Telmo Pievani ospite di “Terra Incognita” il 24 giugno a Fidenza

Carbognani
Lombatti

Viaggiare nel futuro non è necessariamente fantascienza, soprattutto se a guidarci alla scoperta dell’umanità che deve ancora essere è un autentico paladino del metodo scientifico. E della trasparenza rigorosa della scienza.

Un appuntamento da non perdere quello con Telmo Pievani, filosofo, accademico ed evoluzionista italiano, che sarà nella meravigliosa piazza del Duomo di Fidenza il 24 giugno 2022, alle ore 21, ospite della rassegna “Terra Incognita, racconti dal futuro” (ingresso libero).

Autore del romanzo “Viaggio nell’Italia dell’Antropocene”, da cui è stato tratto uno spettacolo teatrale andato sold out in tutta Italia, Pievani ci guiderà in un viaggio incredibilmente affascinante nel futuro remoto della nostra penisola, descrivendo senza censure né pudori – come sua abitudine del resto – gli stravolgimenti geografici e climatici di fine terzo millennio, quando la fusione completa delle calotte glaciali continentali avrà causato l’innalzamento del livello del mare di 65 metri.

Uno scenario terribilmente attuale considerati i disastri climatici ai quali stiamo assistendo impotenti in questi ultimi anni.
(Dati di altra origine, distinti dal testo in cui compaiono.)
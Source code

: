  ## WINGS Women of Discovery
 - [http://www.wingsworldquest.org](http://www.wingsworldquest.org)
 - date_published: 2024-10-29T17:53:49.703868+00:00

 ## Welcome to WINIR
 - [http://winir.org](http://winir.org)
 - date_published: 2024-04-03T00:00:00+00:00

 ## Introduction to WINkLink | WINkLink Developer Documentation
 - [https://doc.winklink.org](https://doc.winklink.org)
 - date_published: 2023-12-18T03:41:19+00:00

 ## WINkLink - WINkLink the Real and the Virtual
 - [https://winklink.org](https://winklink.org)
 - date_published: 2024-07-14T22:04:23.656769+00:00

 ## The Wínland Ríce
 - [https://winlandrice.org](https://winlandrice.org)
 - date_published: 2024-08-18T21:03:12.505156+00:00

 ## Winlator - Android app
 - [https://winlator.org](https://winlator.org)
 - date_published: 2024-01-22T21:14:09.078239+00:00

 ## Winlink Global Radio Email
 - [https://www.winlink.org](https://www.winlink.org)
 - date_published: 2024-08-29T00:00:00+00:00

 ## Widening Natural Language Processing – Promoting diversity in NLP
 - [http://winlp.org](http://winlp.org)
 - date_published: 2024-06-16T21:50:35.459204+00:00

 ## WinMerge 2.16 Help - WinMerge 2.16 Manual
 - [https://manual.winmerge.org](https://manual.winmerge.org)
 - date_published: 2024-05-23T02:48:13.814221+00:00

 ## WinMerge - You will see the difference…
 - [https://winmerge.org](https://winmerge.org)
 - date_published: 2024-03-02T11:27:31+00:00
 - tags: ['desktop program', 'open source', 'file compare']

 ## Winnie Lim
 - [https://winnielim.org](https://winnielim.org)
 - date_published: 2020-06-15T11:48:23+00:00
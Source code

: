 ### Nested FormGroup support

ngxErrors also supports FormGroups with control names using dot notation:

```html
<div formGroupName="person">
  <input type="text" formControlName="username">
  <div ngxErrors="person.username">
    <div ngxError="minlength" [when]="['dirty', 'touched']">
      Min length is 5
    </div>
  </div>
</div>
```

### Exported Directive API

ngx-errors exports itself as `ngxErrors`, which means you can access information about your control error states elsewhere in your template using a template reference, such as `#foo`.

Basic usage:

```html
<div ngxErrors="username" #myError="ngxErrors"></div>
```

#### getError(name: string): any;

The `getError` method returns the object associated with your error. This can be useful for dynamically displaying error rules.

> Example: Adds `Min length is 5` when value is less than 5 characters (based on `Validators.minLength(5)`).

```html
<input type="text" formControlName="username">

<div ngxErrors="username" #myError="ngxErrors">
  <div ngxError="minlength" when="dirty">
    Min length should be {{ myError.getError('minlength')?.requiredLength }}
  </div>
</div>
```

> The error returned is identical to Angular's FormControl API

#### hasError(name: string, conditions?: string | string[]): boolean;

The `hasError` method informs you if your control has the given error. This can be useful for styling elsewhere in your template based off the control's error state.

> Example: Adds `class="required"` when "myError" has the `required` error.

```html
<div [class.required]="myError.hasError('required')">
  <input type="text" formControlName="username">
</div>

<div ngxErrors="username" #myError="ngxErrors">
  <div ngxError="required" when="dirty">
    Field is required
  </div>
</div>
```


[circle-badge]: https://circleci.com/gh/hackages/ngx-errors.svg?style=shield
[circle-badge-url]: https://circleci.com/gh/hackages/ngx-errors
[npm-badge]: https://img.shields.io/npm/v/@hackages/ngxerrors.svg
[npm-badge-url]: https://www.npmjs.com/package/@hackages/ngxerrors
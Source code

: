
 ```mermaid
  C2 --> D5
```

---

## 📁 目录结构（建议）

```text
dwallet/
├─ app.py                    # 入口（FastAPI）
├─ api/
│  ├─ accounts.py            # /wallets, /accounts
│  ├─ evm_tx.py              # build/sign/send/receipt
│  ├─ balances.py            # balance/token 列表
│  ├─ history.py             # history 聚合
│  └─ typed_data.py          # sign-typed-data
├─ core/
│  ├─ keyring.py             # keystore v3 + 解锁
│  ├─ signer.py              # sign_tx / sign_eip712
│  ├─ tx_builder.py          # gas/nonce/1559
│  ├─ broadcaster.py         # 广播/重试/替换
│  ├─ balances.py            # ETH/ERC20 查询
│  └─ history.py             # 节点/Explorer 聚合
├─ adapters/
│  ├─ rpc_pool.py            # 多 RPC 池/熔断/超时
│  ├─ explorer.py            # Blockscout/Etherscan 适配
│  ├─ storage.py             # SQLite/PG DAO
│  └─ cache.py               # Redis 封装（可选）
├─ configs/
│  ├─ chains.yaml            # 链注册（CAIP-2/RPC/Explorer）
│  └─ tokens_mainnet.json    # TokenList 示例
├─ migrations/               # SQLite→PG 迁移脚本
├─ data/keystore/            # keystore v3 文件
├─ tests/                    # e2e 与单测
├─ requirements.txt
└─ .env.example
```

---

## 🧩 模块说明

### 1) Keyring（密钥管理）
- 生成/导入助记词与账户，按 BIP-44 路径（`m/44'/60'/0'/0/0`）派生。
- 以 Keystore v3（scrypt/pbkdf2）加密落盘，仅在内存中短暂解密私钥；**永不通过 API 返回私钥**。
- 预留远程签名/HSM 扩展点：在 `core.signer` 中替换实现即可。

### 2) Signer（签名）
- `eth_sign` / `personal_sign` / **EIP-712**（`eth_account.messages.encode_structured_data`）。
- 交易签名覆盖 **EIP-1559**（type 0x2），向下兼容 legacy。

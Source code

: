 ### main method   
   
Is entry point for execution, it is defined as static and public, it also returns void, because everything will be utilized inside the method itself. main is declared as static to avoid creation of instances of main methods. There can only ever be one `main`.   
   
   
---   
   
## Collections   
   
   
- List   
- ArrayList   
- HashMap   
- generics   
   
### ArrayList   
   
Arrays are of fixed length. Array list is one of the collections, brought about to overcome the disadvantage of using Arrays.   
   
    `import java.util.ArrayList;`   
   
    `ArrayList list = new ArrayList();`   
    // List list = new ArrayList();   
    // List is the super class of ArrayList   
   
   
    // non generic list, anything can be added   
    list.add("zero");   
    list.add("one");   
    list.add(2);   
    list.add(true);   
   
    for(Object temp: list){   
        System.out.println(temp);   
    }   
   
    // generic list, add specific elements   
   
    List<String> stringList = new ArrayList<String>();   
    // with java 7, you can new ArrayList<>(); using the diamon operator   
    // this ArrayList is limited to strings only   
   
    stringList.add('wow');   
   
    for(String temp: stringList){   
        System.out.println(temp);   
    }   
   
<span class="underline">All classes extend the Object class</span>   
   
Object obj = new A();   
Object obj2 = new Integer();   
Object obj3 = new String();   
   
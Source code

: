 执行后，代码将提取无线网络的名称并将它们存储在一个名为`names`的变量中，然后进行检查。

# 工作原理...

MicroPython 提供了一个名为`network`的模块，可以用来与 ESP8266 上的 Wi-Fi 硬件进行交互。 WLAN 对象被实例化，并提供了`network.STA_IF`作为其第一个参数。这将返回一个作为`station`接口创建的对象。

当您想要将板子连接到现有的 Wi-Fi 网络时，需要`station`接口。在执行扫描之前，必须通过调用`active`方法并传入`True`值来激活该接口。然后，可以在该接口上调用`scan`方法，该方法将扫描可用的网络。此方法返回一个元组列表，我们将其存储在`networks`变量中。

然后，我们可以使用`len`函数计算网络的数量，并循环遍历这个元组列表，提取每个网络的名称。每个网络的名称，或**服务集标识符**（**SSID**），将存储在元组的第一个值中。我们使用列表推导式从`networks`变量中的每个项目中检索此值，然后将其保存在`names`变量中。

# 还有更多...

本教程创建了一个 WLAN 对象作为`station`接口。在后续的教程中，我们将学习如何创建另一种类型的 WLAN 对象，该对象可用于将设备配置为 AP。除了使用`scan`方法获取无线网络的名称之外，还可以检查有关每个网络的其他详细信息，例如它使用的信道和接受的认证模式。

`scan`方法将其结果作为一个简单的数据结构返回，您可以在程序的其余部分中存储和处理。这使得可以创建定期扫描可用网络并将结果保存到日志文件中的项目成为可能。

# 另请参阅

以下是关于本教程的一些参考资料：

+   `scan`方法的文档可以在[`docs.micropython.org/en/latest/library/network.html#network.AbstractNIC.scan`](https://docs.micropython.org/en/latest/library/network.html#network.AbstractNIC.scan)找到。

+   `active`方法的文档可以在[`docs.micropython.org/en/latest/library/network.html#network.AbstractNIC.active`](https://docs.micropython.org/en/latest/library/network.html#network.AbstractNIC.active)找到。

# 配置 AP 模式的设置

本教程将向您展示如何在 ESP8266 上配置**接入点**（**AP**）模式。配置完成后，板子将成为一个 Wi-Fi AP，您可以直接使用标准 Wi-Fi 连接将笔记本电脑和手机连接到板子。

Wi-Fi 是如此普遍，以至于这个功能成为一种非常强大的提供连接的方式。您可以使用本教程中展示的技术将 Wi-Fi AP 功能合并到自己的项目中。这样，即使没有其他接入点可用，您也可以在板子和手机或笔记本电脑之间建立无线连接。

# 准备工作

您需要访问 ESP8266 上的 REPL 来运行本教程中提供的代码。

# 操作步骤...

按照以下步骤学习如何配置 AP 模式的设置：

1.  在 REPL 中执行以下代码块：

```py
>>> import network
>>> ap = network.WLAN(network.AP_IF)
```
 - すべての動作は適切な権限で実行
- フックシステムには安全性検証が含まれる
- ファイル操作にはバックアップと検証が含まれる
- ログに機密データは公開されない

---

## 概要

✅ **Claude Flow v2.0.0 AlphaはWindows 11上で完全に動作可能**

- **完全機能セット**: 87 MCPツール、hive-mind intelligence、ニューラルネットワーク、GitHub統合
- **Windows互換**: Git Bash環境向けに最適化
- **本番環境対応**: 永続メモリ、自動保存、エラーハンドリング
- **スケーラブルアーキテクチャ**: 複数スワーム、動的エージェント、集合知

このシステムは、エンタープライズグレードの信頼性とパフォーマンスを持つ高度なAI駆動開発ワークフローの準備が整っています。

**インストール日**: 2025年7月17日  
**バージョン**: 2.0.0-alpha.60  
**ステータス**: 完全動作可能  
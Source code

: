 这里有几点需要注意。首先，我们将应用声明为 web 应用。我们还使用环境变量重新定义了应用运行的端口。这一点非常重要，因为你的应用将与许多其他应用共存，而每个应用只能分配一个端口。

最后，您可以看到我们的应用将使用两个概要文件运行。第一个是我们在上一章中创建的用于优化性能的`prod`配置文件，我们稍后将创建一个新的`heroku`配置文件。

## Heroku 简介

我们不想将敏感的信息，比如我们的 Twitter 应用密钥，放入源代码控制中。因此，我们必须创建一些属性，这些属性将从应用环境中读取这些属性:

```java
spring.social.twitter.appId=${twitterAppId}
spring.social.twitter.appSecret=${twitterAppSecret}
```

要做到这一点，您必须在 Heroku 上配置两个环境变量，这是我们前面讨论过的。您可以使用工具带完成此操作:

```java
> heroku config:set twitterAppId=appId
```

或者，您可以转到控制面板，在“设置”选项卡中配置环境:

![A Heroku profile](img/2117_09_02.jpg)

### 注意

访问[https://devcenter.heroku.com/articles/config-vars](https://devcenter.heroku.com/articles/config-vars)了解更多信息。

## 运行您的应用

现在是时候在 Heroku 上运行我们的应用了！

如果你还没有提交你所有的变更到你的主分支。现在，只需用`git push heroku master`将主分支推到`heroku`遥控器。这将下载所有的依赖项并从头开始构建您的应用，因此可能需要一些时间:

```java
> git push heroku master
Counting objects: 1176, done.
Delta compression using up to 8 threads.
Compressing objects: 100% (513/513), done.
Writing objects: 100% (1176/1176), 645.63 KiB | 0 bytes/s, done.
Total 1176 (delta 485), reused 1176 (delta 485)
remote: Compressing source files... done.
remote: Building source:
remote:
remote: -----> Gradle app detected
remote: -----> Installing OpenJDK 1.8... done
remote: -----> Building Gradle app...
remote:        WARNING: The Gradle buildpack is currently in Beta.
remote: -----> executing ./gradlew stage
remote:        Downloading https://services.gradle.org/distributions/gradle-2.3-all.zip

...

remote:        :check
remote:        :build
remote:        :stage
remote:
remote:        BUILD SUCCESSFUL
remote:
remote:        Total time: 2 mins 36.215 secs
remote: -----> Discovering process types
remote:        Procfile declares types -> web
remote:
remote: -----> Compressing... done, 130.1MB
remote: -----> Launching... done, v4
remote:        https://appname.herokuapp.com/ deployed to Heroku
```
CORAGGIOSO, RIGOROSO, IRRIVERENTE

Coraggioso, rigoroso, irriverente, Telmo Pievani non si è tirato indietro anche nell’analisi sull’origine della pandemia da covid-19, sgomberando il campo dalle fake news e contemplando come plausibile la tesi del virus accidentalmente “evaso” dai laboratori cinesi di Huan.

Pievani si inserisce tra gli autori più interessanti, anche per il notevole pedigree accademico, di un genere letterario oggi sulla cresta dell’onda: la climate-fiction, che unisce la narrativa e lo studio scientifico sul cambiamento climatico per disegnare fin nei particolari un futuro più che plausibile. L’umanità del futuro raccontata da Pievani non ha solo perso le sfide legate al cambiamento climatico, ma ha generato una società che si è arresa al disastro senza neppure tentare di correggere rotta. Conoscere la nostra società del futuro attraverso lo sguardo di un autore così straordinario può essere un monito efficace, soprattutto per noi che siamo ancora in tempo per cambiare le cose.